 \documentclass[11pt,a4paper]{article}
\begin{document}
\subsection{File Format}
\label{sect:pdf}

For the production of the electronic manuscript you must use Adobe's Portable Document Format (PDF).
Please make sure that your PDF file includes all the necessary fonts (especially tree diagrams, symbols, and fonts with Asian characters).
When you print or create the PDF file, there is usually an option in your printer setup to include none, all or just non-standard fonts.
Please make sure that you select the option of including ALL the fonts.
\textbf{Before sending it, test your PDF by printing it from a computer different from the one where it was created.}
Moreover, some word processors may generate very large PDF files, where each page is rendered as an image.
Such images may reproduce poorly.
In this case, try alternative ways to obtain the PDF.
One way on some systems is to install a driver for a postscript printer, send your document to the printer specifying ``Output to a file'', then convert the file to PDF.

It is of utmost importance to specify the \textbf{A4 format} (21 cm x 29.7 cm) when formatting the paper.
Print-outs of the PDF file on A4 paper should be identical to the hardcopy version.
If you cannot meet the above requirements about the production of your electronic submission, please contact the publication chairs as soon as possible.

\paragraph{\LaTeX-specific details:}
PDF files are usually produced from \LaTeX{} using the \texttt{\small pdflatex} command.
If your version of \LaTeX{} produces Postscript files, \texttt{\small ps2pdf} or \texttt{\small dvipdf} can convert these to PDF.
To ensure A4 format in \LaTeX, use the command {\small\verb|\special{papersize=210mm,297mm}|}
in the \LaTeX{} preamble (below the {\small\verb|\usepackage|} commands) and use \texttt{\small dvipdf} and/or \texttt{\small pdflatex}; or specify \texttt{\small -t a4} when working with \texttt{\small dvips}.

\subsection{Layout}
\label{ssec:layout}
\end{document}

Required work: Give again the closing portion of the entries, from the line with "Moreover, some word" through the last line. Keep it exact and add nothing.

Solution:
Moreover, some word processors may generate very large PDF files, where each page is rendered as an image.
Such images may reproduce poorly.
In this case, try alternative ways to obtain the PDF.
One way on some systems is to install a driver for a postscript printer, send your document to the printer specifying ``Output to a file'', then convert the file to PDF.

It is of utmost importance to specify the \textbf{A4 format} (21 cm x 29.7 cm) when formatting the paper.
Print-outs of the PDF file on A4 paper should be identical to the hardcopy version.
If you cannot meet the above requirements about the production of your electronic submission, please contact the publication chairs as soon as possible.

\paragraph{\LaTeX-specific details:}
PDF files are usually produced from \LaTeX{} using the \texttt{\small pdflatex} command.
If your version of \LaTeX{} produces Postscript files, \texttt{\small ps2pdf} or \texttt{\small dvipdf} can convert these to PDF.
To ensure A4 format in \LaTeX, use the command {\small\verb|\special{papersize=210mm,297mm}|}
in the \LaTeX{} preamble (below the {\small\verb|\usepackage|} commands) and use \texttt{\small dvipdf} and/or \texttt{\small pdflatex}; or specify \texttt{\small -t a4} when working with \texttt{\small dvips}.

\subsection{Layout}
\label{ssec:layout}
\end{document}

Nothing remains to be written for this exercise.